A growing body of evidence suggests that many women should steer clear of these minimally invasive, or laparoscopic, surgeries. A surgical instrument called a power morcellator, central to many laparoscopic surgeries to remove fibroids or the uterus, can spread an aggressive form of uterine cancer, called leiomyosarcoma, or LMS, that doctors can rarely detect until they are in the middle of surgery or when they are examining the removed tissue afterward.
The risk to a woman, black or white, whose fibroids are symptomatic enough to seek surgery is high. So is the likelihood that black women have been harmed by the procedure. Yet black women’s voices aren’t being heard in the campaign to end it.
Only one black woman—Nidra Phillips, 51, a New Orleans-area resident who had surgery in April—has come forward to say she was harmed.
“I had laparoscopic surgery, which sounded great,” says the mother of two sons, ages 17 and 24, who has been married for 26 years and who lacked insurance until this year. “‘Two weeks, don’t worry, you’ll be on your feet,’ the doctor said. I did not know that there was another option. I never knew that some fibroids could contain cancer.”
The Impact on Black Women
Just to be clear: Uterine fibroids are not cancer; nor do they cause cancer. They are benign, noncancerous growths in or on the uterus. They can be as small as a seed or a bean or grow as large as, or larger than, a grapefruit or cantaloupe.
By age 50, up to 80 percent of black women have fibroids. For reasons no one fully understands, black women are two to three times as likely as white women to have fibroids with symptoms, and black women’s symptoms create problems at a younger age. Symptoms include heavy bleeding, cramping, abdominal pressure, an enlarged lower abdomen, frequent urination, painful sex, fatigue, miscarriages and infertility. Fibroids cause women to miss work and forgo career advancement and can interfere with their relationships.
“If I was on my feet too long, if I lifted anything heavy, I would start bleeding,” says Phillips, whose job as a janitor at Tulane University offered her health benefits. “I never knew if the bleeding would stop or it would continue until I needed another transfusion.” She had already had one.

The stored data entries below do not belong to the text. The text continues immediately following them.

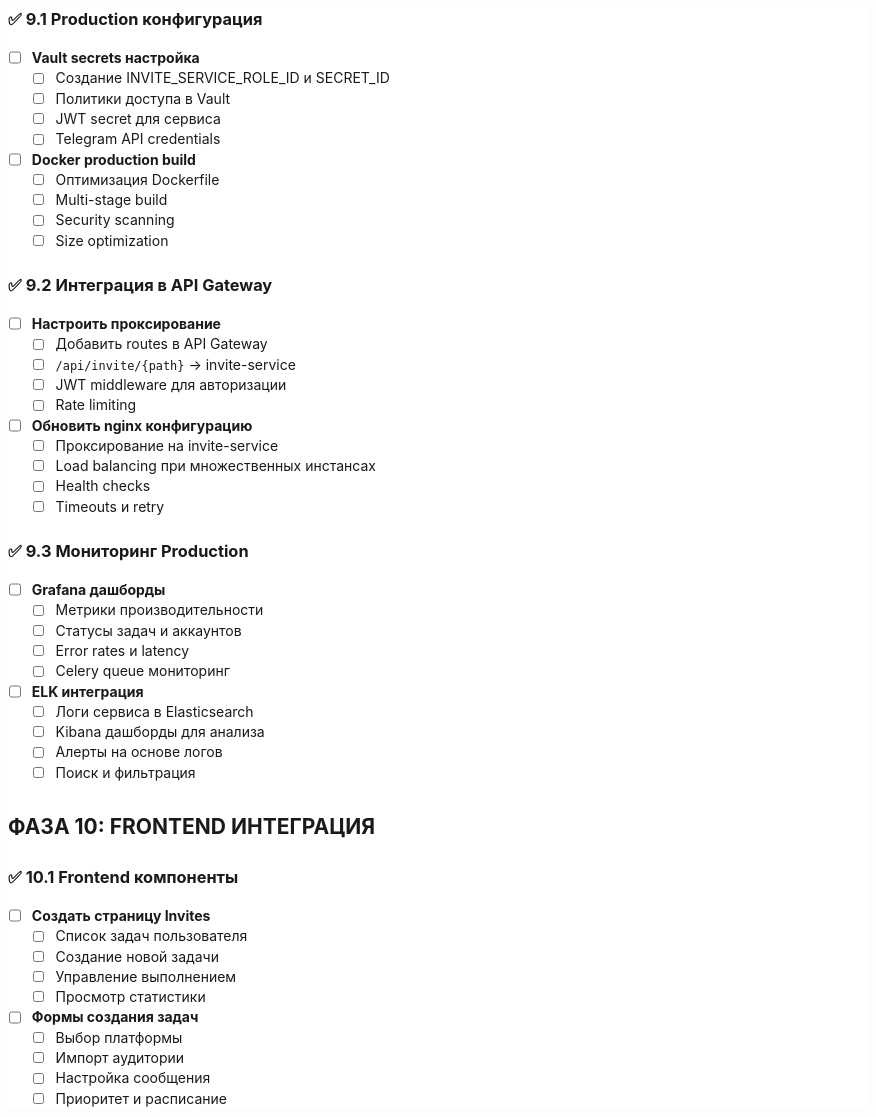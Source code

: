 ### ✅ 9.1 Production конфигурация
- [ ] **Vault secrets настройка**
  - [ ] Создание INVITE_SERVICE_ROLE_ID и SECRET_ID
  - [ ] Политики доступа в Vault
  - [ ] JWT secret для сервиса
  - [ ] Telegram API credentials

- [ ] **Docker production build**
  - [ ] Оптимизация Dockerfile
  - [ ] Multi-stage build
  - [ ] Security scanning
  - [ ] Size optimization

### ✅ 9.2 Интеграция в API Gateway
- [ ] **Настроить проксирование**
  - [ ] Добавить routes в API Gateway
  - [ ] `/api/invite/{path}` → invite-service
  - [ ] JWT middleware для авторизации
  - [ ] Rate limiting

- [ ] **Обновить nginx конфигурацию**
  - [ ] Проксирование на invite-service
  - [ ] Load balancing при множественных инстансах
  - [ ] Health checks
  - [ ] Timeouts и retry

### ✅ 9.3 Мониторинг Production
- [ ] **Grafana дашборды**
  - [ ] Метрики производительности
  - [ ] Статусы задач и аккаунтов
  - [ ] Error rates и latency
  - [ ] Celery queue мониторинг

- [ ] **ELK интеграция**
  - [ ] Логи сервиса в Elasticsearch
  - [ ] Kibana дашборды для анализа
  - [ ] Алерты на основе логов
  - [ ] Поиск и фильтрация

## ФАЗА 10: FRONTEND ИНТЕГРАЦИЯ

### ✅ 10.1 Frontend компоненты
- [ ] **Создать страницу Invites**
  - [ ] Список задач пользователя
  - [ ] Создание новой задачи
  - [ ] Управление выполнением
  - [ ] Просмотр статистики

- [ ] **Формы создания задач**
  - [ ] Выбор платформы
  - [ ] Импорт аудитории
  - [ ] Настройка сообщения
  - [ ] Приоритет и расписание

No wonder many women seek surgical relief.
“I Thought It Was Solved”
Surgical options fall into two buckets: surgery to remove fibroids, a myomectomy; or surgery to remove the entire uterus, a hysterectomy. Several years ago, when Phillips was on Medicaid, her’ attempts to get a hysterectomy were denied. She was told that her symptoms would end when she reached menopause.
Traditional fibroid surgery—called an abdominal, or open, myomectomy—requires an incision roughly 8 inches long, a three- to four-day hospital stay and an at-home recovery of six to eight weeks. The fibroids are removed intact, as is the uterus during a traditional hysterectomy.
Laparoscopic myomectomies and hysterectomies feature incisions roughly the size of a quarter, hospital stays of mere hours, and recovery time of a month or less, allowing women to return quickly to their families and jobs and often preserve their fertility. These procedures also lead to fewer complications and deaths than either type of open abdominal surgery.
“I was so excited to finally have some serious attention to the situation,” Phillips says. “I thought it was solved.”